Facteur 1 : la carte présentée
Facteur 2 : la combinaison
Présentez une carte, réglez les interrupteurs.
Le coffre ne dit jamais lequel des deux facteurs est faux : le préciser reviendrait à laisser un attaquant les chercher séparément, donc à ramener deux serrures à une seule. La combinaison attendue est ici volontairement courte, quatre interrupteurs.
Le contexte
Mise en situation : l'agence MI7 a besoin d'un coffre pour ses documents sensibles.

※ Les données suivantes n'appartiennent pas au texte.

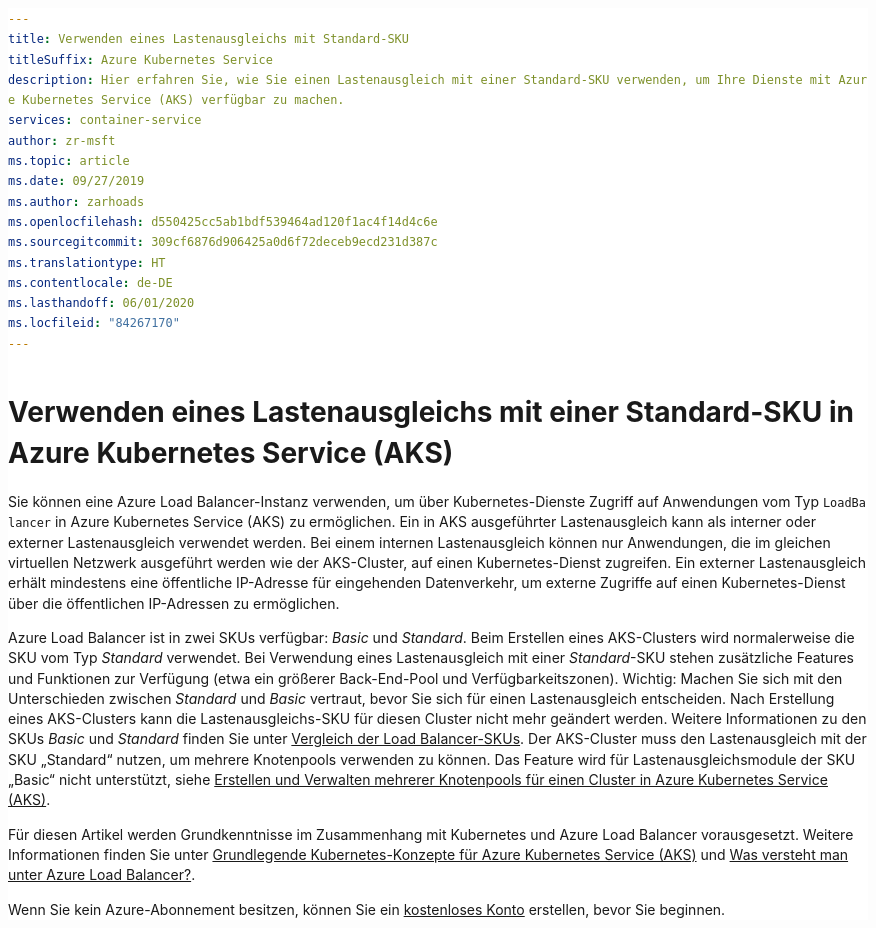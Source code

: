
 ```yaml
---
title: Verwenden eines Lastenausgleichs mit Standard-SKU
titleSuffix: Azure Kubernetes Service
description: Hier erfahren Sie, wie Sie einen Lastenausgleich mit einer Standard-SKU verwenden, um Ihre Dienste mit Azure Kubernetes Service (AKS) verfügbar zu machen.
services: container-service
author: zr-msft
ms.topic: article
ms.date: 09/27/2019
ms.author: zarhoads
ms.openlocfilehash: d550425cc5ab1bdf539464ad120f1ac4f14d4c6e
ms.sourcegitcommit: 309cf6876d906425a0d6f72deceb9ecd231d387c
ms.translationtype: HT
ms.contentlocale: de-DE
ms.lasthandoff: 06/01/2020
ms.locfileid: "84267170"
---
```

# <a name="use-a-standard-sku-load-balancer-in-azure-kubernetes-service-aks"></a>Verwenden eines Lastenausgleichs mit einer Standard-SKU in Azure Kubernetes Service (AKS)

Sie können eine Azure Load Balancer-Instanz verwenden, um über Kubernetes-Dienste Zugriff auf Anwendungen vom Typ `LoadBalancer` in Azure Kubernetes Service (AKS) zu ermöglichen. Ein in AKS ausgeführter Lastenausgleich kann als interner oder externer Lastenausgleich verwendet werden. Bei einem internen Lastenausgleich können nur Anwendungen, die im gleichen virtuellen Netzwerk ausgeführt werden wie der AKS-Cluster, auf einen Kubernetes-Dienst zugreifen. Ein externer Lastenausgleich erhält mindestens eine öffentliche IP-Adresse für eingehenden Datenverkehr, um externe Zugriffe auf einen Kubernetes-Dienst über die öffentlichen IP-Adressen zu ermöglichen.

Azure Load Balancer ist in zwei SKUs verfügbar: *Basic* und *Standard*. Beim Erstellen eines AKS-Clusters wird normalerweise die SKU vom Typ *Standard* verwendet. Bei Verwendung eines Lastenausgleich mit einer *Standard*-SKU stehen zusätzliche Features und Funktionen zur Verfügung (etwa ein größerer Back-End-Pool und Verfügbarkeitszonen). Wichtig: Machen Sie sich mit den Unterschieden zwischen *Standard* und *Basic* vertraut, bevor Sie sich für einen Lastenausgleich entscheiden. Nach Erstellung eines AKS-Clusters kann die Lastenausgleichs-SKU für diesen Cluster nicht mehr geändert werden. Weitere Informationen zu den SKUs *Basic* und *Standard* finden Sie unter [Vergleich der Load Balancer-SKUs][azure-lb-comparison].
Der AKS-Cluster muss den Lastenausgleich mit der SKU „Standard“ nutzen, um mehrere Knotenpools verwenden zu können. Das Feature wird für Lastenausgleichsmodule der SKU „Basic“ nicht unterstützt, siehe [Erstellen und Verwalten mehrerer Knotenpools für einen Cluster in Azure Kubernetes Service (AKS)][use-multiple-node-pools].

Für diesen Artikel werden Grundkenntnisse im Zusammenhang mit Kubernetes und Azure Load Balancer vorausgesetzt. Weitere Informationen finden Sie unter [Grundlegende Kubernetes-Konzepte für Azure Kubernetes Service (AKS)][kubernetes-concepts] und [Was versteht man unter Azure Load Balancer?][azure-lb].

Wenn Sie kein Azure-Abonnement besitzen, können Sie ein [kostenloses Konto](https://azure.microsoft.com/free/?WT.mc_id=A261C142F) erstellen, bevor Sie beginnen.


[kubectl]: https://kubernetes.io/docs/user-guide/kubectl/
[kubernetes-cloud-provider-firewall]: https://kubernetes.io/docs/tasks/access-application-cluster/configure-cloud-provider-firewall/#restrict-access-for-loadbalancer-service
[kubectl-delete]: https://kubernetes.io/docs/reference/generated/kubectl/kubectl-commands#delete
[kubectl-get]: https://kubernetes.io/docs/reference/generated/kubectl/kubectl-commands#get
[kubectl-apply]: https://kubernetes.io/docs/reference/generated/kubectl/kubectl-commands#apply
[kubernetes-services]: https://kubernetes.io/docs/concepts/services-networking/service/
[aks-engine]: https://github.com/Azure/aks-engine
[advanced-networking]: configure-azure-cni.md
[aks-support-policies]: support-policies.md
[aks-faq]: faq.md
[aks-quickstart-cli]: kubernetes-walkthrough.md
[aks-quickstart-portal]: kubernetes-walkthrough-portal.md
[aks-sp]: kubernetes-service-principal.md#delegate-access-to-other-azure-resources
[az-aks-show]: /cli/azure/aks#az-aks-show
[az-aks-create]: /cli/azure/aks?view=azure-cli-latest#az-aks-create
[az-aks-get-credentials]: /cli/azure/aks?view=azure-cli-latest#az-aks-get-credentials
[az-aks-install-cli]: /cli/azure/aks?view=azure-cli-latest#az-aks-install-cli
[az-extension-add]: /cli/azure/extension#az-extension-add
[az-feature-list]: /cli/azure/feature#az-feature-list
[az-feature-register]: /cli/azure/feature#az-feature-register
[az-group-create]: /cli/azure/group#az-group-create
[az-provider-register]: /cli/azure/provider#az-provider-register
[az-network-lb-outbound-rule-list]: /cli/azure/network/lb/outbound-rule?view=azure-cli-latest#az-network-lb-outbound-rule-list
[az-network-public-ip-show]: /cli/azure/network/public-ip?view=azure-cli-latest#az-network-public-ip-show
[az-network-public-ip-prefix-show]: /cli/azure/network/public-ip/prefix?view=azure-cli-latest#az-network-public-ip-prefix-show
[az-role-assignment-create]: /cli/azure/role/assignment#az-role-assignment-create
[azure-lb]: ../load-balancer/load-balancer-overview.md
[azure-lb-comparison]: ../load-balancer/skus.md
[azure-lb-outbound-rules]: ../load-balancer/load-balancer-outbound-rules-overview.md#snatports
[azure-lb-outbound-connections]: ../load-balancer/load-balancer-outbound-connections.md#snat
[azure-lb-outbound-preallocatedports]: ../load-balancer/load-balancer-outbound-connections.md#preallocatedports
[azure-lb-outbound-rules-overview]: ../load-balancer/load-balancer-outbound-rules-overview.md
[install-azure-cli]: /cli/azure/install-azure-cli
[internal-lb-yaml]: internal-lb.md#create-an-internal-load-balancer
[kubernetes-concepts]: concepts-clusters-workloads.md
[use-kubenet]: configure-kubenet.md
[az-extension-add]: /cli/azure/extension#az-extension-add
[az-extension-update]: /cli/azure/extension#az-extension-update
[calculate-required-quota]: #required-quota-for-customizing-allocatedoutboundports
[use-multiple-node-pools]: use-multiple-node-pools.md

Premier projet de systèmes embarqués du cursus, et première fois où le programme que j'écris commande quelque chose de physique plutôt que d'afficher un résultat à l'écran.
Pourquoi deux facteurs, et pourquoi indépendants
Une carte seule se vole. Une combinaison seule s'observe par-dessus l'épaule. L'intérêt de les exiger ensemble n'est pas d'additionner deux protections mais d'obliger un attaquant à réussir deux attaques de natures différentes : dérober un objet, et surprendre un geste. C'est le raisonnement qui fonde l'authentification à deux facteurs, et le voir sur un montage de vingt composants le rend plus concret que n'importe quel schéma de cours.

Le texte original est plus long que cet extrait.